# Shauneen - ReShoot



## Jmax (Dec 4, 2005)

Late yesterday afternoon i arranged to do a new shoot with Shauneen after the previous shoot (Which can be found Here) not turning out the way i wanted, here are some of the best pic in my opinion from the shoot, but again im open to all comments as i want to keep improving and refining my work.























































B+W


















All pics were taken in RAW using:

Canon 400D
EF 50mm f/ 1.8


----------



## -ROM- (Feb 23, 2007)

#1, her left eye is out of focus, when doing head shots you MUST get the eyes sharp and in focus!

#2, I like the photo but her expression is a bit rabbit in the headlights

#3, I like but her mouth is half open and half closed, so spoils it a little

#4 & #5, i like them both and with some better post processing (needs a little sharpening and her skin tone is a bit over saturated) could be nice.

#6, is awful you've got a shadow from the flash, terrible white balance etc - it's just a bad photo!


----------



## Silva1 (Sep 16, 2007)

i like the fact shes not wearing a bra :lol:


----------



## fraz1975 (Jul 29, 2007)

Silva1 said:


> i like the fact shes not wearing a bra :lol:


PMSL :wave:


----------



## CK888 (Apr 23, 2006)

:thumb: much better than the last batch but tbh it lacks some kinda mood/emotion/atmosphere. IMO, sit her down (indoors), plain backdrop, get 3 portable lamps, get your cam on a tripod and play around with the cam settings, lamp and her head angles. Very basic I know but very simple and effective. As mentioned by rmorgan84, get the eyes in focus and shoot from just above the chest (imo) using 85mm+ lens. Get her to REALLY smile!

HTH


----------



## mike996 (May 6, 2008)

Here's a good one for a natural smile - get her to blow her cheeks up as hard as she can (so her cheeks looks like a ballon), tell her its serious. And when she is looking her most ridiculous, start snapping. She will instantly deflate, start laughing (because she thinks you have tricked her), and the next 10 or so shots will be perfect - the "real laughter ones" followed by natural smiles as the muscles in her cheeks have relaxed.
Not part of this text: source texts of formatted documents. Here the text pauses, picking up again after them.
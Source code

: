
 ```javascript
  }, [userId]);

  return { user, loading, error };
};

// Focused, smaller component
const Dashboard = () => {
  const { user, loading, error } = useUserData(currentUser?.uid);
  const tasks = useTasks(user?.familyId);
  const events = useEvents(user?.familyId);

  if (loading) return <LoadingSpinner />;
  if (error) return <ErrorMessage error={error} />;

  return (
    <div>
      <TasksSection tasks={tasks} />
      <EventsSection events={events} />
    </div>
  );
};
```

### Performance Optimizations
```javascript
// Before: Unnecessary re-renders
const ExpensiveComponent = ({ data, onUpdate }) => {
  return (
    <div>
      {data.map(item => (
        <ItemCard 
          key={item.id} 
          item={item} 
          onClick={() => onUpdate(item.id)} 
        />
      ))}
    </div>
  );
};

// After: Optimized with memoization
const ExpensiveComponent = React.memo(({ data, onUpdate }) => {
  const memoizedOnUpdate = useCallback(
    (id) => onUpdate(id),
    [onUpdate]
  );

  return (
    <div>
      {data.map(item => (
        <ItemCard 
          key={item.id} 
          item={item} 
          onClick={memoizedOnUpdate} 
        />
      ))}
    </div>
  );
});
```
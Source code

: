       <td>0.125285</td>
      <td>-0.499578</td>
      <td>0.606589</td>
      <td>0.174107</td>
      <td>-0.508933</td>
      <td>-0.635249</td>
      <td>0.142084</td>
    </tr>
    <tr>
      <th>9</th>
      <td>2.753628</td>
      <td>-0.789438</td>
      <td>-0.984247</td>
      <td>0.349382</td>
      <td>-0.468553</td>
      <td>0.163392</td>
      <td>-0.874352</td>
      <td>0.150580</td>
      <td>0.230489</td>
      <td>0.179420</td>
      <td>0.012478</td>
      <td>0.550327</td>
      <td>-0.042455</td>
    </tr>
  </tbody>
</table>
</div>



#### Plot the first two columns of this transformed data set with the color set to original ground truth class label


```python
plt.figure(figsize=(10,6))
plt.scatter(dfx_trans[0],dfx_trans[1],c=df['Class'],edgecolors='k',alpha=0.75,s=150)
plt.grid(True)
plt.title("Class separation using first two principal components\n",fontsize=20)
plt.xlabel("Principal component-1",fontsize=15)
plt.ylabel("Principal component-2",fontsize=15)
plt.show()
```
Works every time - and you can blackmail her with the ones where she looks like she has swallowed a basketball.


----------



## CK888 (Apr 23, 2006)

mike996 said:


> Here's a good one for a natural smile - get her to blow her cheeks up as hard as she can (so her cheeks looks like a ballon), tell her its serious. And when she is looking her most ridiculous, start snapping. She will instantly deflate, start laughing (because she thinks you have tricked her), and the next 10 or so shots will be perfect - the "real laughter ones" followed by natural smiles as the muscles in her cheeks have relaxed.


:thumb:


----------



## dubnut71 (Jul 25, 2006)

mike996 said:


> Here's a good one for a natural smile - get her to blow her cheeks up as hard as she can (so her cheeks looks like a ballon), tell her its serious. And when she is looking her most ridiculous, start snapping. She will instantly deflate, start laughing (because she thinks you have tricked her), and the next 10 or so shots will be perfect - the "real laughter ones" followed by natural smiles as the muscles in her cheeks have relaxed.
> 
> Works every time - and you can blackmail her with the ones where she looks like she has swallowed a basketball.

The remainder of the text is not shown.